Your objective: Could the records below please be retyped exactly, with their pictures left out?

── Data for the task ──

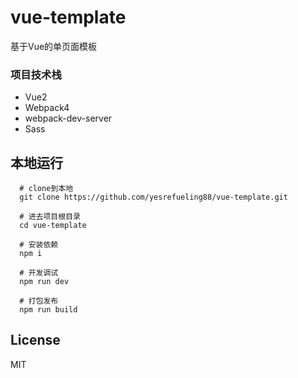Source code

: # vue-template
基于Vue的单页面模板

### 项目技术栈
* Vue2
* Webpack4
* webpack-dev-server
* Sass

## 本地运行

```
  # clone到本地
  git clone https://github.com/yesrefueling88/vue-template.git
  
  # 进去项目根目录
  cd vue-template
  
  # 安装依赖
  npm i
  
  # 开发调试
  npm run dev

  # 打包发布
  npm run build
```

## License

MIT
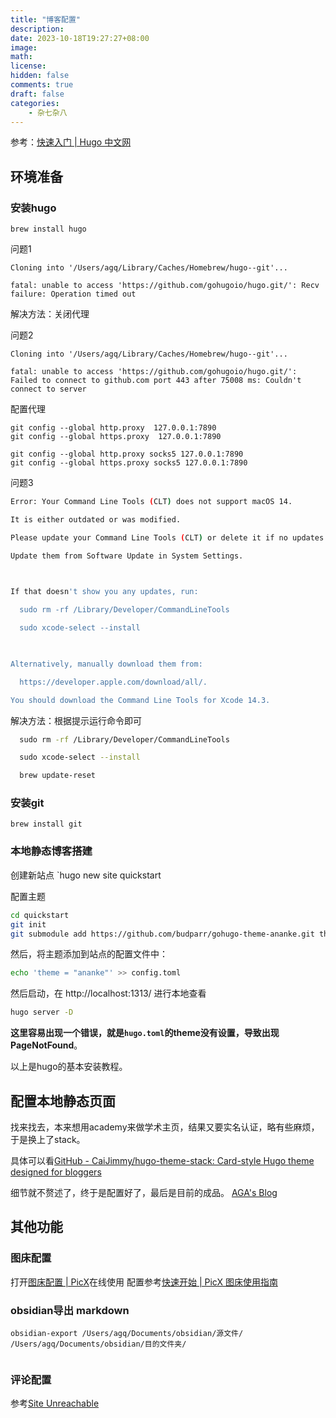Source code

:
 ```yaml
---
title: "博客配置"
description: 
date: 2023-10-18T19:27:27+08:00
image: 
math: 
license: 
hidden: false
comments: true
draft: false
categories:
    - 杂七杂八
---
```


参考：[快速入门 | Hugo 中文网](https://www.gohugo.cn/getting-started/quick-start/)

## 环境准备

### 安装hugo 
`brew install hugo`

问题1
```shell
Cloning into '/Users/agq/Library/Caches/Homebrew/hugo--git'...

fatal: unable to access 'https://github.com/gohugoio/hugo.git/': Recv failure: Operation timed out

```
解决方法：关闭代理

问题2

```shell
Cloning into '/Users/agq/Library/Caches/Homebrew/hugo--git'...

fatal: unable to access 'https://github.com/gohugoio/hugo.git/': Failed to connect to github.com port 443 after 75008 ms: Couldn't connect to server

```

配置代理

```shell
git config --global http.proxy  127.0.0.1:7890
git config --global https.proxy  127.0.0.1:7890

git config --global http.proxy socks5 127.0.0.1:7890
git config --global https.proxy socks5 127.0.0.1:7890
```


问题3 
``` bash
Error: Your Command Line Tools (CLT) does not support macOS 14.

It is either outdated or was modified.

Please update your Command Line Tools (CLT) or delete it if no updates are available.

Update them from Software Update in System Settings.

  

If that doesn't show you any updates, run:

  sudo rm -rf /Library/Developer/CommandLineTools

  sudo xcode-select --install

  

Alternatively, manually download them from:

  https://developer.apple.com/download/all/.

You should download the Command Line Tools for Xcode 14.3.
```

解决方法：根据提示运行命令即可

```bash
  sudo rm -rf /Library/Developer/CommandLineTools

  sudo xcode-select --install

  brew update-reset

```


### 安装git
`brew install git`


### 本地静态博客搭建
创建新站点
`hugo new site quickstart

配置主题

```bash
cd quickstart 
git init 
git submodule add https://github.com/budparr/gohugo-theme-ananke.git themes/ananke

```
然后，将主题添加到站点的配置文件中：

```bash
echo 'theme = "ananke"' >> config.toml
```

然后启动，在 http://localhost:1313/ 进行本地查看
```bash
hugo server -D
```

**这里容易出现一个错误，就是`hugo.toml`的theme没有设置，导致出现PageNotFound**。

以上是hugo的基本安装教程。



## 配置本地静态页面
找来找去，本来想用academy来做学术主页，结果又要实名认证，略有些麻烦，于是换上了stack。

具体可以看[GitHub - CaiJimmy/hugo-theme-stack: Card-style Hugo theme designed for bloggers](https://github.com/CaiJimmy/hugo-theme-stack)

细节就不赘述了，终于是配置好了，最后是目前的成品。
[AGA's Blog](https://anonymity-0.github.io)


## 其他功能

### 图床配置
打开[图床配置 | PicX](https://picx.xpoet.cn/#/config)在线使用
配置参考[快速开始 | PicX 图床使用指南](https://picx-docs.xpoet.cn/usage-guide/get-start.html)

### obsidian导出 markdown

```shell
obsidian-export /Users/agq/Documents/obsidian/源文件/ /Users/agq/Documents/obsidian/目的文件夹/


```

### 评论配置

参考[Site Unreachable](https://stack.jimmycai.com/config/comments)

───

Output of the exercise:
Source code

: # vue-template
基于Vue的单页面模板

### 项目技术栈
* Vue2
* Webpack4
* webpack-dev-server
* Sass

## 本地运行

```
  # clone到本地
  git clone https://github.com/yesrefueling88/vue-template.git
  
  # 进去项目根目录
  cd vue-template
  
  # 安装依赖
  npm i
  
  # 开发调试
  npm run dev

  # 打包发布
  npm run build
```

## License

MIT
Source code

:
 ```yaml
---
title: "博客配置"
description: 
date: 2023-10-18T19:27:27+08:00
image: 
math: 
license: 
hidden: false
comments: true
draft: false
categories:
    - 杂七杂八
---
```


参考：[快速入门 | Hugo 中文网](https://www.gohugo.cn/getting-started/quick-start/)

## 环境准备

### 安装hugo 
`brew install hugo`

问题1
```shell
Cloning into '/Users/agq/Library/Caches/Homebrew/hugo--git'...

fatal: unable to access 'https://github.com/gohugoio/hugo.git/': Recv failure: Operation timed out

```
解决方法：关闭代理

问题2

```shell
Cloning into '/Users/agq/Library/Caches/Homebrew/hugo--git'...

fatal: unable to access 'https://github.com/gohugoio/hugo.git/': Failed to connect to github.com port 443 after 75008 ms: Couldn't connect to server

```

配置代理

```shell
git config --global http.proxy  127.0.0.1:7890
git config --global https.proxy  127.0.0.1:7890

git config --global http.proxy socks5 127.0.0.1:7890
git config --global https.proxy socks5 127.0.0.1:7890
```


问题3 
``` bash
Error: Your Command Line Tools (CLT) does not support macOS 14.

It is either outdated or was modified.

Please update your Command Line Tools (CLT) or delete it if no updates are available.

Update them from Software Update in System Settings.

  

If that doesn't show you any updates, run:

  sudo rm -rf /Library/Developer/CommandLineTools

  sudo xcode-select --install

  

Alternatively, manually download them from:

  https://developer.apple.com/download/all/.

You should download the Command Line Tools for Xcode 14.3.
```

解决方法：根据提示运行命令即可

```bash
  sudo rm -rf /Library/Developer/CommandLineTools

  sudo xcode-select --install

  brew update-reset

```


### 安装git
`brew install git`


### 本地静态博客搭建
创建新站点
`hugo new site quickstart

配置主题

```bash
cd quickstart 
git init 
git submodule add https://github.com/budparr/gohugo-theme-ananke.git themes/ananke

```
然后，将主题添加到站点的配置文件中：

```bash
echo 'theme = "ananke"' >> config.toml
```

然后启动，在 http://localhost:1313/ 进行本地查看
```bash
hugo server -D
```

**这里容易出现一个错误，就是`hugo.toml`的theme没有设置，导致出现PageNotFound**。

以上是hugo的基本安装教程。



## 配置本地静态页面
找来找去，本来想用academy来做学术主页，结果又要实名认证，略有些麻烦，于是换上了stack。

具体可以看[GitHub - CaiJimmy/hugo-theme-stack: Card-style Hugo theme designed for bloggers](https://github.com/CaiJimmy/hugo-theme-stack)

细节就不赘述了，终于是配置好了，最后是目前的成品。
[AGA's Blog](https://anonymity-0.github.io)


## 其他功能

### 图床配置
打开[图床配置 | PicX](https://picx.xpoet.cn/#/config)在线使用
配置参考[快速开始 | PicX 图床使用指南](https://picx-docs.xpoet.cn/usage-guide/get-start.html)

### obsidian导出 markdown

```shell
obsidian-export /Users/agq/Documents/obsidian/源文件/ /Users/agq/Documents/obsidian/目的文件夹/


```

### 评论配置

参考[Site Unreachable](https://stack.jimmycai.com/config/comments)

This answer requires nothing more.